Abstract

In his book, Counter-behaviors of Chinese Peasants, 1950–1980, historian Gao Wangling defines “counter-behaviors” (fanxingwei) as the everyday actions of shirking and non-compliance by peasants under the disguise of being weak and subservient. This article, as a critique of Gao’s work, reexamines the origins, evolution, and eventual formation of the counter-behaviors of Chinese peasants during the state-led collectivization movement in the 1950s, the impact of counter-behaviors on the collective economy and the administrative system, and their relevance to the initiation of rural reforms in the 1980s. It also discusses the implications of the counter-behaviors for understanding the origins of reforms in present-day China and posits that counter-behaviors may function as stimuli for new reform measures in a given context of state-society relations. It further argues that counter-behaviors, for all the possible effect of mitigating the damages to the interests of local people, could also result in the losses of both the state and peasants.

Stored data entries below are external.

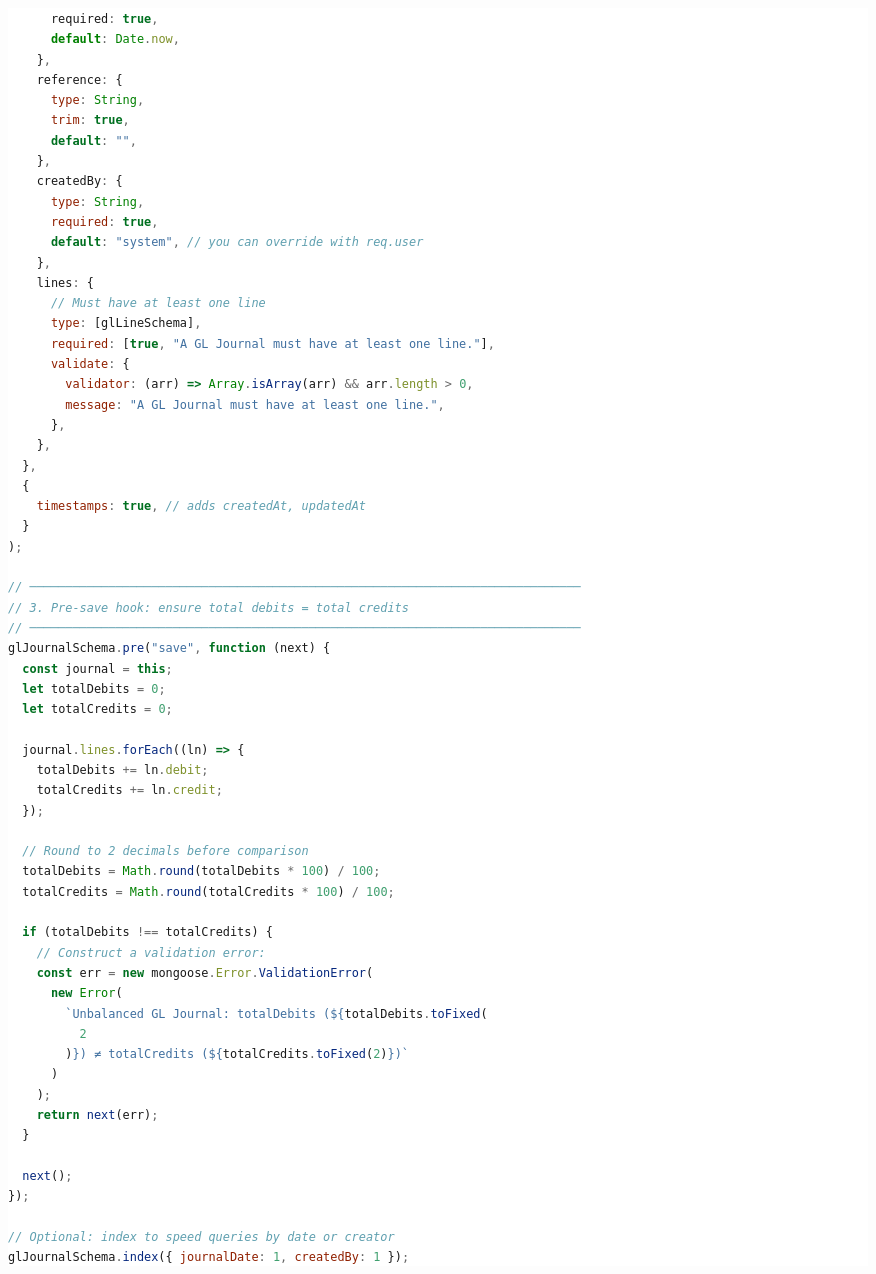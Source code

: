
 ```js
      required: true,
      default: Date.now,
    },
    reference: {
      type: String,
      trim: true,
      default: "",
    },
    createdBy: {
      type: String,
      required: true,
      default: "system", // you can override with req.user
    },
    lines: {
      // Must have at least one line
      type: [glLineSchema],
      required: [true, "A GL Journal must have at least one line."],
      validate: {
        validator: (arr) => Array.isArray(arr) && arr.length > 0,
        message: "A GL Journal must have at least one line.",
      },
    },
  },
  {
    timestamps: true, // adds createdAt, updatedAt
  }
);

// ─────────────────────────────────────────────────────────────────────────────
// 3. Pre-save hook: ensure total debits = total credits
// ─────────────────────────────────────────────────────────────────────────────
glJournalSchema.pre("save", function (next) {
  const journal = this;
  let totalDebits = 0;
  let totalCredits = 0;

  journal.lines.forEach((ln) => {
    totalDebits += ln.debit;
    totalCredits += ln.credit;
  });

  // Round to 2 decimals before comparison
  totalDebits = Math.round(totalDebits * 100) / 100;
  totalCredits = Math.round(totalCredits * 100) / 100;

  if (totalDebits !== totalCredits) {
    // Construct a validation error:
    const err = new mongoose.Error.ValidationError(
      new Error(
        `Unbalanced GL Journal: totalDebits (${totalDebits.toFixed(
          2
        )}) ≠ totalCredits (${totalCredits.toFixed(2)})`
      )
    );
    return next(err);
  }

  next();
});

// Optional: index to speed queries by date or creator
glJournalSchema.index({ journalDate: 1, createdBy: 1 });

```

As an alternative or correction to counter-behaviors, the author calls for a top-down readjustment of the deficient aspects of state-society relations and a new model of positive interactions between state authorities and local society under rationalized governance institutions. 本文在梳理《中国反行为研究(1950–1980)》一书文脉的基础上,通过分析上世纪五十年代国家集体化运动中农民反行为的起源、发展与定型过程,以及人民剬社时期农民反行为对集体经济与官僚体制的影响,从而揭示农民反行为如何推动八十年代农村改革的议题。本文还延伸讨论了反行为对当代中国改革的启示意义,认为在特定国家—社会关系背景下,反行为也许是促生当前中国改革的主要压力机制。其尽管对民众减少利益损失有一定作用,却代价高昂,甚至造成国家和社会的双输。因此要克服其弊端,还是应该主动改革不合理的国家与社会关系格局,将民众以反行为对制度或政策所做的负向反馈转变为合理制度下国家与民众的正向博弈,并最终重塑民众尤其是底层群体与国家的互动模式。 (This article is in Chinese.)